(DATA TO PROCESS begins)

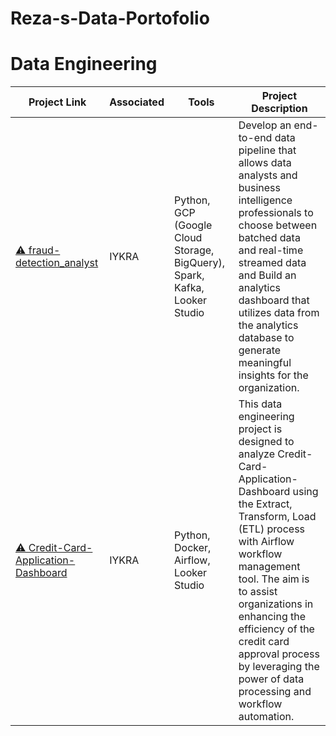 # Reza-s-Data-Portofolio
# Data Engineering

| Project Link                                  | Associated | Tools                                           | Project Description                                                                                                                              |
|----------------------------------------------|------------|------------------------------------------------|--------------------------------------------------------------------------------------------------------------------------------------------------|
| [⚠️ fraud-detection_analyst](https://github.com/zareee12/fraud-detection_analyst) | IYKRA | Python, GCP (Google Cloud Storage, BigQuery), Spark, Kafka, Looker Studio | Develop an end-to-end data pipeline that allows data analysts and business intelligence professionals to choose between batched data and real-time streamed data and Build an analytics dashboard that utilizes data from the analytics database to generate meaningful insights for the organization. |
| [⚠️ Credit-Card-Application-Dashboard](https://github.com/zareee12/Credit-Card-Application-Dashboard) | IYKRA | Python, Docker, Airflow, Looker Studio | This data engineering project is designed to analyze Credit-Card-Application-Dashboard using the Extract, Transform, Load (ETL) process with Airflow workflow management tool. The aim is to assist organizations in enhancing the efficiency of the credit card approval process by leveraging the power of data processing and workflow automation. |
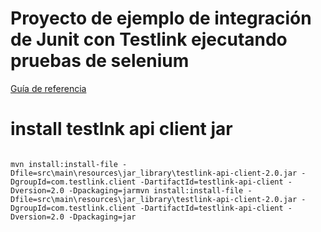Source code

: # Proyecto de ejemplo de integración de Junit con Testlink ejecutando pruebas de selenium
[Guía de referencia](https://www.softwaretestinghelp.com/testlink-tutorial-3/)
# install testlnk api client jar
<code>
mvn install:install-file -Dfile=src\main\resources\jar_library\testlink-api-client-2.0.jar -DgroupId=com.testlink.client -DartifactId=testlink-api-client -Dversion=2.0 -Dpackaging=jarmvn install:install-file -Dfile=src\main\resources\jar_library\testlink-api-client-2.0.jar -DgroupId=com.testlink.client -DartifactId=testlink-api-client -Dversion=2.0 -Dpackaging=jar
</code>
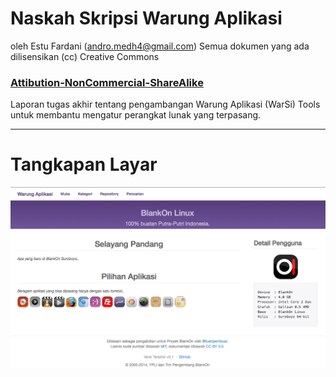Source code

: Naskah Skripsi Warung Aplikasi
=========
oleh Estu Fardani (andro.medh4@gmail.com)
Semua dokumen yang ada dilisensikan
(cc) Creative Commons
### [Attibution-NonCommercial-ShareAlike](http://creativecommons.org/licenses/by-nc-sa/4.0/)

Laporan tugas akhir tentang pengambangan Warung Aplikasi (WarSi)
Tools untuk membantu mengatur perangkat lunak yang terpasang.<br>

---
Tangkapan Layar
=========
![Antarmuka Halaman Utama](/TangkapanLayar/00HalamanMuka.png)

(DATA TO PROCESS ends)
(DATA TO PROCESS begins)

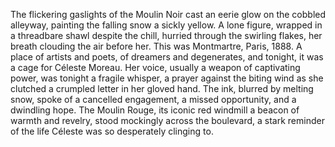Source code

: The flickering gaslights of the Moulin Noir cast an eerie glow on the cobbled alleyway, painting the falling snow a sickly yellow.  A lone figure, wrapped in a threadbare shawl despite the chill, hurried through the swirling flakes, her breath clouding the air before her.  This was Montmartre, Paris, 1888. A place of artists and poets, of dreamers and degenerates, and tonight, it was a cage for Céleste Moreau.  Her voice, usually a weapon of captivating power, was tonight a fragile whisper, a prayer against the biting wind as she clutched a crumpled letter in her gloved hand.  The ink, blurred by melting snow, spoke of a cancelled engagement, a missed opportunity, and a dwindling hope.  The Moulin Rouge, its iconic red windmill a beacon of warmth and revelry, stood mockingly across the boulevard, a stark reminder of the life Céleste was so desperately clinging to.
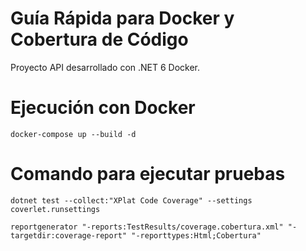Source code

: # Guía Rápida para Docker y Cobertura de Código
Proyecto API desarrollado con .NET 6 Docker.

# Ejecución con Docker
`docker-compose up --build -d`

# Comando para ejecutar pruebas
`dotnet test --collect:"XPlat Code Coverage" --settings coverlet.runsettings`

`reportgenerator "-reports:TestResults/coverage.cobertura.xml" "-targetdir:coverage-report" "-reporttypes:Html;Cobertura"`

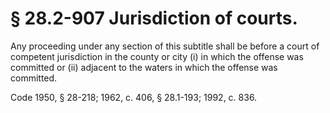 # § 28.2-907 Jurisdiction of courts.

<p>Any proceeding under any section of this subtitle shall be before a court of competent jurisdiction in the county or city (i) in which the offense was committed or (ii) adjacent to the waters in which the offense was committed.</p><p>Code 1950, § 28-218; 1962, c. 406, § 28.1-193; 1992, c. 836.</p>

(DATA TO PROCESS ends)

- **WHAT THE EXERCISE ASKS**
Within the listing above, find the line containing "# Reza-s-Data-Portofolio" and the line containing "Associated | Tools". Transcribe them and everything between them exactly, leaving out the pictures.

- **EXERCISE SOLUTION**
 # Reza-s-Data-Portofolio
# Data Engineering

| Project Link                                  | Associated | Tools                                           | Project Description                                                                                                                              |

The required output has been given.